Articles/Essays – Volume 41, No. 1

Mechanical Failures

The old man shimminates and coughs 
along the shoulder of the road 
and veers like the wobble in the wheel 
that brought his Airstream to a stop. 

He limped it in to Morgan’s shop, 
and Morgan said he’d see what he 
could do. “Just pull around in back, 
there, Stranger. This may take a while.” 

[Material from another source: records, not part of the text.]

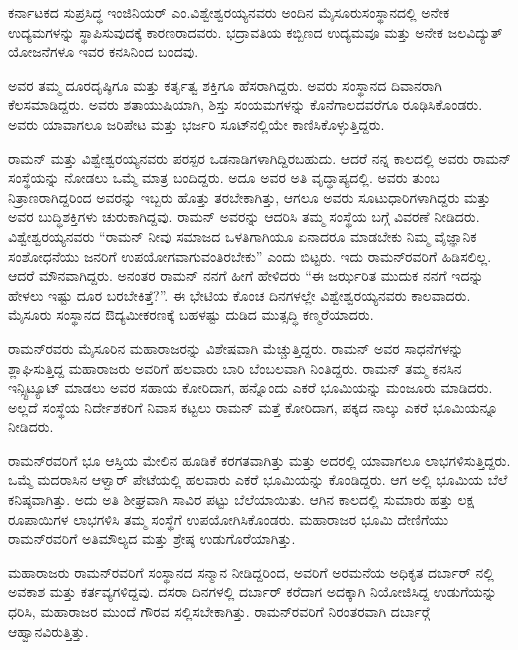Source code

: 
ಕರ್ನಾಟಕದ ಸುಪ್ರಸಿದ್ಧ ಇಂಜಿನಿಯರ್ ಎಂ.ವಿಶ್ವೇಶ್ವರಯ್ಯನವರು ಅಂದಿನ ಮೈಸೂರು\break ಸಂಸ್ಥಾನದಲ್ಲಿ ಅನೇಕ ಉದ್ಯಮಗಳನ್ನು ಸ್ಥಾಪಿಸುವುದಕ್ಕೆ ಕಾರಣರಾದವರು. ಭದ್ರಾವತಿಯ ಕಬ್ಬಿಣದ ಉದ್ಯಮವೂ ಮತ್ತು ಅನೇಕ ಜಲವಿದ್ಯುತ್ ಯೋಜನೆಗಳೂ ಇವರ ಕನಸಿನಿಂದ ಬಂದವು.

ಅವರ ತಮ್ಮ ದೂರದೃಷ್ಠಿಗೂ ಮತ್ತು ಕರ್ತೃತ್ವ ಶಕ್ತಿಗೂ ಹೆಸರಾಗಿದ್ದರು. ಅವರು ಸಂಸ್ಥಾನದ ದಿವಾನರಾಗಿ ಕೆಲಸಮಾಡಿದ್ದರು. ಅವರು ಶತಾಯುಷಿಯಾಗಿ, ಶಿಸ್ತು ಸಂಯಮಗಳನ್ನು ಕೊನೆಗಾಲದ\-ವರೆಗೂ ರೂಢಿಸಿಕೊಂಡರು. ಅವರು ಯಾವಾಗಲೂ ಜರಿಪೇಟ ಮತ್ತು ಭರ್ಜರಿ ಸೂಟ್‍ನಲ್ಲಿಯೇ ಕಾಣಿಸಿಕೊಳ್ಳುತ್ತಿದ್ದರು.

ರಾಮನ್ ಮತ್ತು ವಿಶ್ವೇಶ್ವರಯ್ಯನವರು ಪರಸ್ಪರ ಒಡನಾಡಿಗಳಾಗಿದ್ದಿರಬಹುದು. ಆದರೆ ನನ್ನ ಕಾಲದಲ್ಲಿ ಅವರು ರಾಮನ್ ಸಂಸ್ಥೆಯನ್ನು ನೋಡಲು ಒಮ್ಮೆ ಮಾತ್ರ ಬಂದಿದ್ದರು. ಅದೂ ಅವರ ಅತಿ ವೃದ್ಧಾಪ್ಯದಲ್ಲಿ. ಅವರು ತುಂಬ ನಿತ್ರಾಣರಾಗಿದ್ದರಿಂದ ಅವರನ್ನು ಇಬ್ಬರು ಹೊತ್ತು ತರಬೇಕಾಗಿತ್ತು, ಆಗಲೂ ಅವರು ಸೂಟುಧಾರಿಗಳಾಗಿದ್ದರು ಮತ್ತು ಅವರ ಬುದ್ಧಿಶಕ್ತಿಗಳು ಚುರುಕಾಗಿದ್ದವು. ರಾಮನ್ ಅವರನ್ನು ಆದರಿಸಿ ತಮ್ಮ ಸಂಸ್ಥೆಯ ಬಗ್ಗೆ ವಿವರಣೆ ನೀಡಿದರು. ವಿಶ್ವೇಶ್ವರಯ್ಯನವರು\enginline{--} “ರಾಮನ್ ನೀವು ಸಮಾಜದ ಒಳತಿಗಾಗಿಯೂ ಏನಾದರೂ ಮಾಡಬೇಕು ನಿಮ್ಮ ವೈಜ್ಞಾನಿಕ ಸಂಶೋಧನೆಯು ಜನರಿಗೆ ಉಪಯೋಗವಾಗುವಂತಿರಬೇಕು” ಎಂದು ಬಿಟ್ಟರು. ಇದು ರಾಮನ್‍ರವರಿಗೆ ಹಿಡಿಸಲಿಲ್ಲ. ಆದರೆ ಮೌನವಾಗಿದ್ದರು. ಅನಂತರ ರಾಮನ್ ನನಗೆ ಹೀಗೆ ಹೇಳಿದರು\enginline{--} “ಈ ಜರ್ಝರಿತ ಮುದುಕ ನನಗೆ ಇದನ್ನು ಹೇಳಲು ಇಷ್ಟು ದೂರ ಬರಬೇಕಿತ್ತೆ?”. ಈ ಭೇಟಿಯ ಕೊಂಚ ದಿನಗಳಲ್ಲೇ ವಿಶ್ವೇಶ್ವರಯ್ಯನವರು ಕಾಲವಾದರು. ಮೈಸೂರು ಸಂಸ್ಥಾನದ ಔದ್ಯಮೀಕರಣಕ್ಕೆ ಬಹಳಷ್ಟು ದುಡಿದ ಮುತ್ಸದ್ಧಿ ಕಣ್ಮರೆಯಾದರು.

\newpage


ರಾಮನ್‍ರವರು ಮೈಸೂರಿನ ಮಹಾರಾಜರನ್ನು ವಿಶೇಷವಾಗಿ ಮೆಚ್ಚುತ್ತಿದ್ದರು. ರಾಮನ್ ಅವರ ಸಾಧನೆಗಳನ್ನು ಶ್ಲಾಘಿಸುತ್ತಿದ್ದ ಮಹಾರಾಜರು ಅವರಿಗೆ ಹಲವಾರು ಬಾರಿ ಬೆಂಬಲವಾಗಿ ನಿಂತಿದ್ದರು. ರಾಮನ್ ತಮ್ಮ ಕನಸಿನ ಇನ್ಸ್ಟಿಟ್ಯೂಟ್ ಮಾಡಲು ಅವರ ಸಹಾಯ ಕೋರಿದಾಗ, ಹನ್ನೊಂದು ಎಕರೆ ಭೂಮಿಯನ್ನು ಮಂಜೂರು ಮಾಡಿದರು. ಅಲ್ಲದೆ ಸಂಸ್ಥೆಯ ನಿರ್ದೇಶಕರಿಗೆ ನಿವಾಸ ಕಟ್ಟಲು ರಾಮನ್ ಮತ್ತೆ ಕೋರಿದಾಗ, ಪಕ್ಕದ ನಾಲ್ಕು ಎಕರೆ ಭೂಮಿಯನ್ನೂ ನೀಡಿದರು.

ರಾಮನ್‍ರವರಿಗೆ ಭೂ ಆಸ್ತಿಯ ಮೇಲಿನ ಹೂಡಿಕೆ ಕರಗತವಾಗಿತ್ತು ಮತ್ತು ಅದರಲ್ಲಿ ಯಾವಾಗಲೂ ಲಾಭಗಳಿಸುತ್ತಿದ್ದರು. ಒಮ್ಮೆ ಮದರಾಸಿನ ಆಳ್ವಾರ್ ಪೇಟೆಯಲ್ಲಿ ಹಲವಾರು ಎಕರೆ ಭೂಮಿಯನ್ನು ಕೊಂಡಿದ್ದರು. ಆಗ ಅಲ್ಲಿ ಭೂಮಿಯ ಬೆಲೆ ಕನಿಷ್ಠವಾಗಿತ್ತು. ಅದು ಅತಿ ಶೀಘ್ರವಾಗಿ ಸಾವಿರ ಪಟ್ಟು ಬೆಲೆಯಾಯಿತು. ಆಗಿನ ಕಾಲದಲ್ಲಿ ಸುಮಾರು ಹತ್ತು ಲಕ್ಷ ರೂಪಾಯಿಗಳ ಲಾಭಗಳಿಸಿ ತಮ್ಮ ಸಂಸ್ಥೆಗೆ ಉಪಯೋಗಿಸಿಕೊಂಡರು. ಮಹಾರಾಜರ ಭೂಮಿ ದೇಣಿಗೆಯು ರಾಮನ್‍ರವರಿಗೆ ಅತಿಮೌಲ್ಯದ ಮತ್ತು ಶ್ರೇಷ್ಠ ಉಡುಗೊರೆಯಾಗಿತ್ತು.

ಮಹಾರಾಜರು ರಾಮನ್‍ರವರಿಗೆ ಸಂಸ್ಥಾನದ ಸನ್ಮಾನ ನೀಡಿದ್ದರಿಂದ, ಅವರಿಗೆ ಅರಮನೆಯ ಅಧಿಕೃತ ದರ್ಬಾರ್ ನಲ್ಲಿ ಅವಕಾಶ ಮತ್ತು ಕರ್ತವ್ಯಗಳಿದ್ದವು. ದಸರಾ ದಿನಗಳಲ್ಲಿ ದರ್ಬಾರ್ ಕರೆದಾಗ ಅದಕ್ಕಾಗಿ ನಿಯೋಜಿಸಿದ್ದ ಉಡುಗೆಯನ್ನು ಧರಿಸಿ, ಮಹಾರಾಜರ ಮುಂದೆ ಗೌರವ ಸಲ್ಲಿಸಬೇಕಾಗಿತ್ತು. ರಾಮನ್‍ರವರಿಗೆ ನಿರಂತರವಾಗಿ ದರ್ಬಾರ್‍ಗೆ ಆಹ್ವಾನವಿರುತ್ತಿತ್ತು.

Three decades on, and still he’s parked 
out back, where every break of day 
he lights the propane stove and listens 
to the hiss beneath his frying eggs. 

He starts a bottle of Jim Beam 
for lunch and waits, perhaps, for parts, 
thinking of the years since he first noticed 
the air was gone from all the tires. 

Sometimes he wakes in the afternoon 
when radials crackle on gravel and glass 
as the wrecker drags another husk 
or burned-out shell around in back. 

If Morgan is driving, as he passes, 
he honks and points at the wreckage and cackles, 
“Sooner or later… sooner or later… 
There, Stranger, it’s gonna catch us all.” 

The old man fumes, and profanity gathers 
in the back of his throat. But before it can rise,
he forgets what he meant to say, at least 
until he sees Morgan again. 

And every day the old man totters 
along, weaving among the hoods 
and the domes and the naked transmissions and rims
that have come to hem him in. 

But when he turns for home, he sees 
the gleam of sunset on his Airstream, 
that stainless, fat torpedo sleeking 
through the pitted chrome and twisted steel. 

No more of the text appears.